It's mid September and it hasn't rained properly for weeks, the sunny weather continues with daytime temperatures around 25'C although the thermometer on the south facing wall has still been climbing above 30'C in the last week. It is getting cooler at night now, hovering around 10'C or just above, although we did have one night last week when temperatures dipped below 7'C. The horses are all starting to look a bit fluffy, and their short summer coats are coming out. Chantelle, our 30+ year old mare, has a rug on most nights now, and a couple of times when I’ve gone out to check the horses late at night I’ve worn a fleece – but we’re still a long way off needing heating or winter duvets.

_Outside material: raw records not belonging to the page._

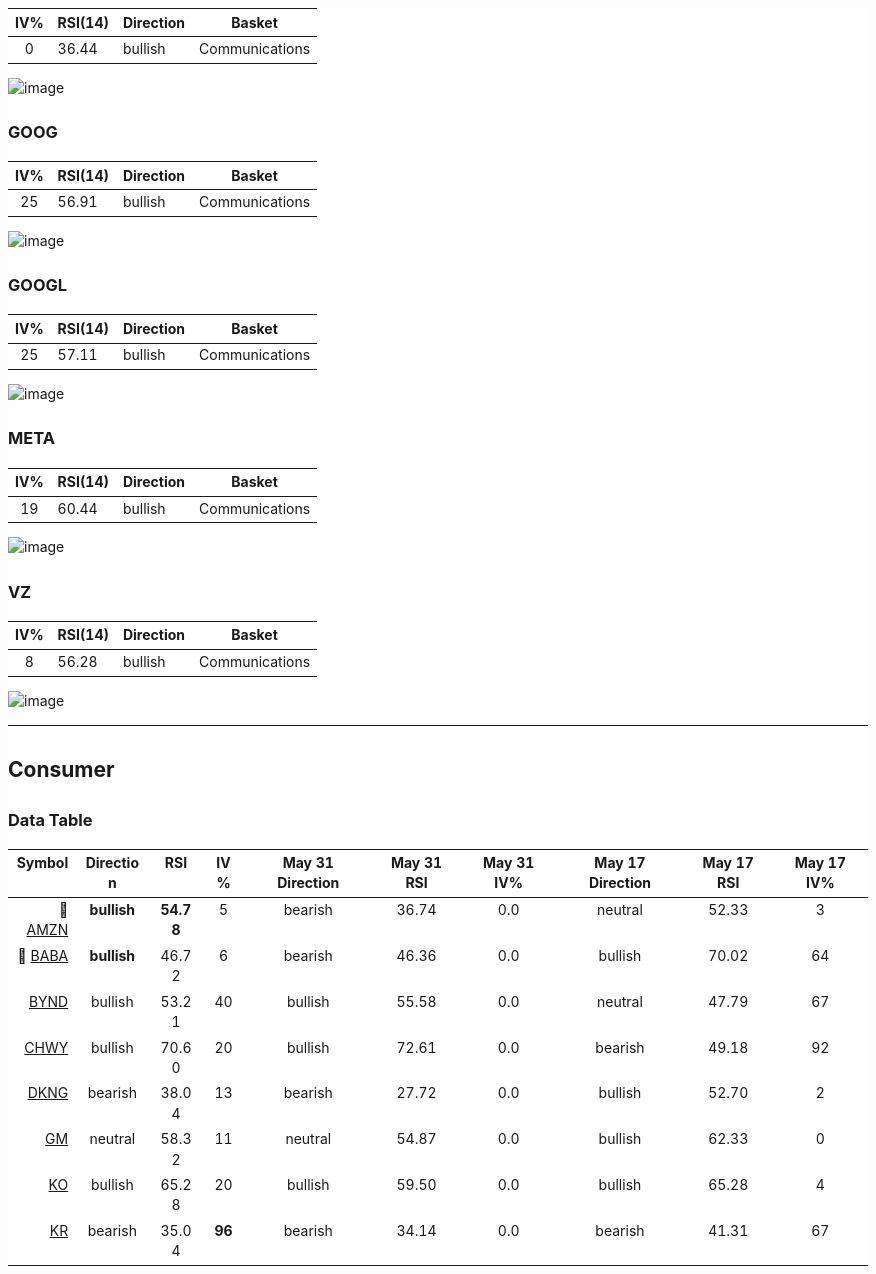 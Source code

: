 | IV% | RSI(14) | Direction | Basket |
|:---:|---------|-----------|--------|
| 0 | 36.44 | bullish | Communications |

![image](https://publish.finviz.com/060724/BIDUd162029254i.png)

### GOOG

| IV% | RSI(14) | Direction | Basket |
|:---:|---------|-----------|--------|
| 25 | 56.91 | bullish | Communications |

![image](https://publish.finviz.com/060724/GOOGd162047278i.png)

### GOOGL

| IV% | RSI(14) | Direction | Basket |
|:---:|---------|-----------|--------|
| 25 | 57.11 | bullish | Communications |

![image](https://publish.finviz.com/060724/GOOGLd162086524i.png)

### META

| IV% | RSI(14) | Direction | Basket |
|:---:|---------|-----------|--------|
| 19 | 60.44 | bullish | Communications |

![image](https://publish.finviz.com/060724/METAd162193426i.png)

### VZ

| IV% | RSI(14) | Direction | Basket |
|:---:|---------|-----------|--------|
| 8 | 56.28 | bullish | Communications |

![image](https://publish.finviz.com/060724/VZd162152101i.png)


---

## Consumer

### Data Table

| Symbol | Direction |  RSI  | IV% |May 31 Direction | May 31 RSI | May 31 IV% |May 17 Direction | May 17 RSI | May 17 IV% |
|---:|:--:|:--:|:--:|:--:|:--:|:--:|:--:|:--:|:--:|
| 🔴 [AMZN](#amzn) |**bullish** |**54.78** |5 |bearish |36.74 |0.0 |neutral |52.33 |3 |
| 🔴 [BABA](#baba) |**bullish** |46.72 |6 |bearish |46.36 |0.0 |bullish |70.02 |64 |
|  [BYND](#bynd) |bullish |53.21 |40 |bullish |55.58 |0.0 |neutral |47.79 |67 |
|  [CHWY](#chwy) |bullish |70.60 |20 |bullish |72.61 |0.0 |bearish |49.18 |92 |
|  [DKNG](#dkng) |bearish |38.04 |13 |bearish |27.72 |0.0 |bullish |52.70 |2 |
|  [GM](#gm) |neutral |58.32 |11 |neutral |54.87 |0.0 |bullish |62.33 |0 |
|  [KO](#ko) |bullish |65.28 |20 |bullish |59.50 |0.0 |bullish |65.28 |4 |
|  [KR](#kr) |bearish |35.04 |**96** |bearish |34.14 |0.0 |bearish |41.31 |67 |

The farmers have been busy harvesting the maize to feed the cattle over the winter, the whole plant is chopped up and stored in huge piles, covered in plastic. In the last few days most of the maize fields have been ploughed, and when we drove a short distance to walk the dogs today, we noticed that several fields of grass had been limed - does that mean rain is on its way?! Farmers have been feeding the cows big round bales of hay in the fields for several weeks, the grass is almost non existent and burned off, only a few green patches remain where there are springs and underground water. |
In the garden we’ve had an amazing tomato crop, and now the first aubergines are ready for picking, and we’ve eaten our first ever home-grown butter nut squashes – one stuffed and one in a curry – delicious! Apparently there are carrots ready for the horses – but the ground is too solid to dig them up! | Acorns are turning brown and starting to fall, and the sweet chestnut trees are full of green spiky balls that will soon be ready to litter the ground, their leaves already turning brown and making a crunchy carpet. We’ve had the best yield of hazelnuts ever, normally we hardly notice them but this year we’re forever picking them out of the horses’ water containers, and both dogs and horses are enjoying eating them. The blackberries are nearly over, just a few juicy ones left but most were too short of water to come to much. Gordon will be disappointed – he and Aramis learned to pick blackberries last month, and soon moved their new found talent onto the plum and damson trees in the orchard – Gordon leaping into the air to pick plums once the lower branches were stripped. Now he is mostly eating fallen apples, but there have been few good enough to pick for us to eat. |
Bird life is quiet at the moment, mostly jays gathering acorns, young kestrels flying around the oak trees, and the ubiquitous buzzards perched on a fence or telegraph post. A red squirrel crossed our path in the woods today, and we saw a stone martin just down the road from Magnieras when we drove home in the dark last weekend. Hunting has just started again, and all the land on one side of our hill, most of our neighbour’s farm, is designated “reserve de chasse” this year, meaning it can’t be hunted, to safeguard animal numbers.